**Work required:**
What you give back must match the data character for character.

─── Material supplied ───

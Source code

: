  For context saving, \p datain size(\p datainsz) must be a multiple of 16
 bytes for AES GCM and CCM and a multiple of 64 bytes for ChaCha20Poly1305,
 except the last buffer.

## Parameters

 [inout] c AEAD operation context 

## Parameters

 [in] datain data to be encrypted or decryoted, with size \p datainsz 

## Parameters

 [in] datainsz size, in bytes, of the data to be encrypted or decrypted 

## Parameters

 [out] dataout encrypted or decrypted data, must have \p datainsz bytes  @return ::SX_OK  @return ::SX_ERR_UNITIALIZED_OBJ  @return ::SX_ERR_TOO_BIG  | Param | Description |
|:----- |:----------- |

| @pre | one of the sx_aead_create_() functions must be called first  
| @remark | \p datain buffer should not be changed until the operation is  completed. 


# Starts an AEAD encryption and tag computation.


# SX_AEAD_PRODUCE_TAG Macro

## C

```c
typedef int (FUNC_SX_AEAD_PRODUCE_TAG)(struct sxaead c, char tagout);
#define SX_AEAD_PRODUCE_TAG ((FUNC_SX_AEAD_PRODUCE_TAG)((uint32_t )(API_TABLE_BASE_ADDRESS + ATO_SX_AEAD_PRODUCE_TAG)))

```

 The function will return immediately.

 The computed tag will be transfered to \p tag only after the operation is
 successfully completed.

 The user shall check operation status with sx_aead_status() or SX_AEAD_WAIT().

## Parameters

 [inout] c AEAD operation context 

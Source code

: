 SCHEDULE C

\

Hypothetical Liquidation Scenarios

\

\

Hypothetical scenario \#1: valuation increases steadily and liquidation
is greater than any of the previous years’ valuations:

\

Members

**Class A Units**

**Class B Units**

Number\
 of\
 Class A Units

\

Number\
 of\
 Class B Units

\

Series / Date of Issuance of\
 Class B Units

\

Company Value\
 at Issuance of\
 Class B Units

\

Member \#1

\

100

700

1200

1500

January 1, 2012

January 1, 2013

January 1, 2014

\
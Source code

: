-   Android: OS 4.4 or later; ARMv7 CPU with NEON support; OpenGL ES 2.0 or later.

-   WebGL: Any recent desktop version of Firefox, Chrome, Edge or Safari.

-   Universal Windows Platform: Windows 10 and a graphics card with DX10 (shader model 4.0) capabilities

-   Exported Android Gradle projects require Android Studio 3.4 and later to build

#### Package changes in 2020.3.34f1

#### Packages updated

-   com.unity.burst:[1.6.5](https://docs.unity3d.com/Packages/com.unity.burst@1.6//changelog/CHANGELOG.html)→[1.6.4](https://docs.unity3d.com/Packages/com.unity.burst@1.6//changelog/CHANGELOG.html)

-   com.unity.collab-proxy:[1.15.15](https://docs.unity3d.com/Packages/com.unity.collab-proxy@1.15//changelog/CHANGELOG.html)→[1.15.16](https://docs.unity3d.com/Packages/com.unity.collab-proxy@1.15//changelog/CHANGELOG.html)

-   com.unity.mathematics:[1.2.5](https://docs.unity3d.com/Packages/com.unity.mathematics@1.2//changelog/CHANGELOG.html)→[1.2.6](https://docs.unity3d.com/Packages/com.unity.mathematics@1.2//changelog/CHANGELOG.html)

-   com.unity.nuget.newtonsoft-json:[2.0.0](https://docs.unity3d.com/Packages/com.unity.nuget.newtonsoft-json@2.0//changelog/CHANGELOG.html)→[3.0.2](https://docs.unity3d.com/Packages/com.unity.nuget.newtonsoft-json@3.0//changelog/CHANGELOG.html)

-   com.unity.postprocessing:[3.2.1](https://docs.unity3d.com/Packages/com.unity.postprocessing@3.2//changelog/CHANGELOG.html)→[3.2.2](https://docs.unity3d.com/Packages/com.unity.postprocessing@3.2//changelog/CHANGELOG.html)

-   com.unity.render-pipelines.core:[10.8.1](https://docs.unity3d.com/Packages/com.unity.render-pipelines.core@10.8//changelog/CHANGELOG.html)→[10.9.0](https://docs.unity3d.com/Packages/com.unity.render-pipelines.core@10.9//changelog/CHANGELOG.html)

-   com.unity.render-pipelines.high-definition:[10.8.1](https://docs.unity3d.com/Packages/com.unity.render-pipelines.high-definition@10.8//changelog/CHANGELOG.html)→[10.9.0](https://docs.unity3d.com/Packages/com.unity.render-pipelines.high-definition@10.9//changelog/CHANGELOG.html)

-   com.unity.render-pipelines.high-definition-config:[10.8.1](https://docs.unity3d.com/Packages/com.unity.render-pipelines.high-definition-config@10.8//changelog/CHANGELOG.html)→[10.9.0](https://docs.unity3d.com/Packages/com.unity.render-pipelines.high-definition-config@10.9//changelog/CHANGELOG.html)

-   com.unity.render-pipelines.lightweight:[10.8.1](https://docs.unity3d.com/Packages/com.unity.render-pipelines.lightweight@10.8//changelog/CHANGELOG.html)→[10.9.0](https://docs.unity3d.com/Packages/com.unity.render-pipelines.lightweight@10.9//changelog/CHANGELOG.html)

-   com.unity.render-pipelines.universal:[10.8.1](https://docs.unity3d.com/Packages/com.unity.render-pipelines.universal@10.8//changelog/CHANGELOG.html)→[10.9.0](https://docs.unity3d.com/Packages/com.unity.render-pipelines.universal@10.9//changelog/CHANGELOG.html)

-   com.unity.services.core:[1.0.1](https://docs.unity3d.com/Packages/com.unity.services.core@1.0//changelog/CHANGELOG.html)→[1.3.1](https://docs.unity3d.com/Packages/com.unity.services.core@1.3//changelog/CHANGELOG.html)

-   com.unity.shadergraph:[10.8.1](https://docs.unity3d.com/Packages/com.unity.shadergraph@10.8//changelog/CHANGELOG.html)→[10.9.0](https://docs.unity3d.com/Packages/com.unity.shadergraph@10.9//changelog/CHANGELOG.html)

───

**Exercise solution:**
Source code

:  For context saving, \p datain size(\p datainsz) must be a multiple of 16
 bytes for AES GCM and CCM and a multiple of 64 bytes for ChaCha20Poly1305,
 except the last buffer.

## Parameters

 [inout] c AEAD operation context 

## Parameters

 [in] datain data to be encrypted or decryoted, with size \p datainsz 

## Parameters

 [in] datainsz size, in bytes, of the data to be encrypted or decrypted 

## Parameters

 [out] dataout encrypted or decrypted data, must have \p datainsz bytes  @return ::SX_OK  @return ::SX_ERR_UNITIALIZED_OBJ  @return ::SX_ERR_TOO_BIG  | Param | Description |
|:----- |:----------- |

| @pre | one of the sx_aead_create_() functions must be called first  
| @remark | \p datain buffer should not be changed until the operation is  completed. 


# Starts an AEAD encryption and tag computation.


# SX_AEAD_PRODUCE_TAG Macro

## C

```c
typedef int (FUNC_SX_AEAD_PRODUCE_TAG)(struct sxaead c, char tagout);
#define SX_AEAD_PRODUCE_TAG ((FUNC_SX_AEAD_PRODUCE_TAG)((uint32_t )(API_TABLE_BASE_ADDRESS + ATO_SX_AEAD_PRODUCE_TAG)))

```

 The function will return immediately.

 The computed tag will be transfered to \p tag only after the operation is
 successfully completed.

 The user shall check operation status with sx_aead_status() or SX_AEAD_WAIT().

## Parameters

 [inout] c AEAD operation context 

Source code

: SCHEDULE C

\

Hypothetical Liquidation Scenarios

\

\

Hypothetical scenario \#1: valuation increases steadily and liquidation
is greater than any of the previous years’ valuations:

\

Members

**Class A Units**

**Class B Units**

Number\
 of\
 Class A Units

\

Number\
 of\
 Class B Units

\

Series / Date of Issuance of\
 Class B Units

\

Company Value\
 at Issuance of\
 Class B Units

\

Member \#1

\

100

700

1200

1500

January 1, 2012

January 1, 2013

January 1, 2014

\
Source code

:-   Android: OS 4.4 or later; ARMv7 CPU with NEON support; OpenGL ES 2.0 or later.

-   WebGL: Any recent desktop version of Firefox, Chrome, Edge or Safari.

-   Universal Windows Platform: Windows 10 and a graphics card with DX10 (shader model 4.0) capabilities

-   Exported Android Gradle projects require Android Studio 3.4 and later to build

#### Package changes in 2020.3.34f1

#### Packages updated

-   com.unity.burst:[1.6.5](https://docs.unity3d.com/Packages/com.unity.burst@1.6//changelog/CHANGELOG.html)→[1.6.4](https://docs.unity3d.com/Packages/com.unity.burst@1.6//changelog/CHANGELOG.html)

-   com.unity.collab-proxy:[1.15.15](https://docs.unity3d.com/Packages/com.unity.collab-proxy@1.15//changelog/CHANGELOG.html)→[1.15.16](https://docs.unity3d.com/Packages/com.unity.collab-proxy@1.15//changelog/CHANGELOG.html)

-   com.unity.mathematics:[1.2.5](https://docs.unity3d.com/Packages/com.unity.mathematics@1.2//changelog/CHANGELOG.html)→[1.2.6](https://docs.unity3d.com/Packages/com.unity.mathematics@1.2//changelog/CHANGELOG.html)

-   com.unity.nuget.newtonsoft-json:[2.0.0](https://docs.unity3d.com/Packages/com.unity.nuget.newtonsoft-json@2.0//changelog/CHANGELOG.html)→[3.0.2](https://docs.unity3d.com/Packages/com.unity.nuget.newtonsoft-json@3.0//changelog/CHANGELOG.html)

-   com.unity.postprocessing:[3.2.1](https://docs.unity3d.com/Packages/com.unity.postprocessing@3.2//changelog/CHANGELOG.html)→[3.2.2](https://docs.unity3d.com/Packages/com.unity.postprocessing@3.2//changelog/CHANGELOG.html)

-   com.unity.render-pipelines.core:[10.8.1](https://docs.unity3d.com/Packages/com.unity.render-pipelines.core@10.8//changelog/CHANGELOG.html)→[10.9.0](https://docs.unity3d.com/Packages/com.unity.render-pipelines.core@10.9//changelog/CHANGELOG.html)

-   com.unity.render-pipelines.high-definition:[10.8.1](https://docs.unity3d.com/Packages/com.unity.render-pipelines.high-definition@10.8//changelog/CHANGELOG.html)→[10.9.0](https://docs.unity3d.com/Packages/com.unity.render-pipelines.high-definition@10.9//changelog/CHANGELOG.html)

-   com.unity.render-pipelines.high-definition-config:[10.8.1](https://docs.unity3d.com/Packages/com.unity.render-pipelines.high-definition-config@10.8//changelog/CHANGELOG.html)→[10.9.0](https://docs.unity3d.com/Packages/com.unity.render-pipelines.high-definition-config@10.9//changelog/CHANGELOG.html)

-   com.unity.render-pipelines.lightweight:[10.8.1](https://docs.unity3d.com/Packages/com.unity.render-pipelines.lightweight@10.8//changelog/CHANGELOG.html)→[10.9.0](https://docs.unity3d.com/Packages/com.unity.render-pipelines.lightweight@10.9//changelog/CHANGELOG.html)

-   com.unity.render-pipelines.universal:[10.8.1](https://docs.unity3d.com/Packages/com.unity.render-pipelines.universal@10.8//changelog/CHANGELOG.html)→[10.9.0](https://docs.unity3d.com/Packages/com.unity.render-pipelines.universal@10.9//changelog/CHANGELOG.html)

-   com.unity.services.core:[1.0.1](https://docs.unity3d.com/Packages/com.unity.services.core@1.0//changelog/CHANGELOG.html)→[1.3.1](https://docs.unity3d.com/Packages/com.unity.services.core@1.3//changelog/CHANGELOG.html)

-   com.unity.shadergraph:[10.8.1](https://docs.unity3d.com/Packages/com.unity.shadergraph@10.8//changelog/CHANGELOG.html)→[10.9.0](https://docs.unity3d.com/Packages/com.unity.shadergraph@10.9//changelog/CHANGELOG.html)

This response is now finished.